_WHAT THE EXERCISE ASKS:_
Within the entries below, output exactly the lines between the line containing "高IO云数据库购买页面如下图所示：" and the line containing "Check out on", inclusive, and omit any picture.

---

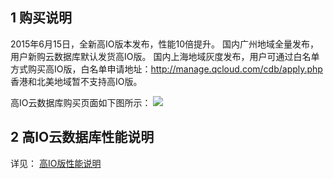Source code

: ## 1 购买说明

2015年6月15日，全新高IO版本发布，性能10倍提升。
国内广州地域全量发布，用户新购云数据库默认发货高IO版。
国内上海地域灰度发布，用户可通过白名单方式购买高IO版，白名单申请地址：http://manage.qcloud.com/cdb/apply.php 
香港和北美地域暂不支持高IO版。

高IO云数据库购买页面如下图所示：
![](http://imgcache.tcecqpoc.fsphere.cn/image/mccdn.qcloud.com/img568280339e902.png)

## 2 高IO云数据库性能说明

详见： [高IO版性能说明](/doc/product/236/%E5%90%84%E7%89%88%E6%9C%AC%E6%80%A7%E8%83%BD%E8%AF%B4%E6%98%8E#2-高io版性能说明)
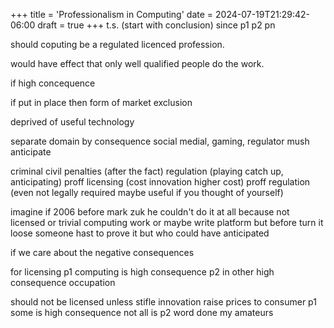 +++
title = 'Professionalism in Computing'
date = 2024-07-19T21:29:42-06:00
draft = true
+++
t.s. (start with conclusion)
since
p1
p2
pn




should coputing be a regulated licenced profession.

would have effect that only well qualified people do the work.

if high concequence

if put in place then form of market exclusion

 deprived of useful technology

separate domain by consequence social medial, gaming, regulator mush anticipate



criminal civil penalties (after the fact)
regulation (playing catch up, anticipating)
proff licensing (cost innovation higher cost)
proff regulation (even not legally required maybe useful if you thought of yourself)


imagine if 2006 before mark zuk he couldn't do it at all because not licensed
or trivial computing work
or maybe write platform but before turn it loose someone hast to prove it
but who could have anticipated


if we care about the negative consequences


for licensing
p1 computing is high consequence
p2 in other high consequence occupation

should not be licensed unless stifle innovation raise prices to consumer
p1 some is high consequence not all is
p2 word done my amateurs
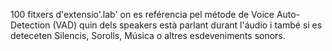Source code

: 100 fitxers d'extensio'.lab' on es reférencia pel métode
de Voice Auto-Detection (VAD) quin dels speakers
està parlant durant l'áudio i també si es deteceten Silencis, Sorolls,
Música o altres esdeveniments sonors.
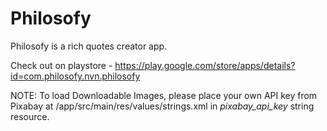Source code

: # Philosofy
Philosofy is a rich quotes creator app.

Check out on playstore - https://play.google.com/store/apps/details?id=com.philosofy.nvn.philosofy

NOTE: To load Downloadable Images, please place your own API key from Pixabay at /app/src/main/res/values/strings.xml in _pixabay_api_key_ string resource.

---

_RESULT:_
高IO云数据库购买页面如下图所示：
![](http://imgcache.tcecqpoc.fsphere.cn/image/mccdn.qcloud.com/img568280339e902.png)

## 2 高IO云数据库性能说明

详见： [高IO版性能说明](/doc/product/236/%E5%90%84%E7%89%88%E6%9C%AC%E6%80%A7%E8%83%BD%E8%AF%B4%E6%98%8E#2-高io版性能说明)
 +++
title = 'Professionalism in Computing'
date = 2024-07-19T21:29:42-06:00
draft = true
+++
t.s. (start with conclusion)
since
p1
p2
pn




should coputing be a regulated licenced profession.

would have effect that only well qualified people do the work.

if high concequence

if put in place then form of market exclusion

 deprived of useful technology

separate domain by consequence social medial, gaming, regulator mush anticipate



criminal civil penalties (after the fact)
regulation (playing catch up, anticipating)
proff licensing (cost innovation higher cost)
proff regulation (even not legally required maybe useful if you thought of yourself)


imagine if 2006 before mark zuk he couldn't do it at all because not licensed
or trivial computing work
or maybe write platform but before turn it loose someone hast to prove it
but who could have anticipated


if we care about the negative consequences


for licensing
p1 computing is high consequence
p2 in other high consequence occupation

should not be licensed unless stifle innovation raise prices to consumer
p1 some is high consequence not all is
p2 word done my amateurs
Source code

: 100 fitxers d'extensio'.lab' on es reférencia pel métode
de Voice Auto-Detection (VAD) quin dels speakers
està parlant durant l'áudio i també si es deteceten Silencis, Sorolls,
Música o altres esdeveniments sonors.
Source code

: # Philosofy
Philosofy is a rich quotes creator app.

Check out on playstore - https://play.google.com/store/apps/details?id=com.philosofy.nvn.philosofy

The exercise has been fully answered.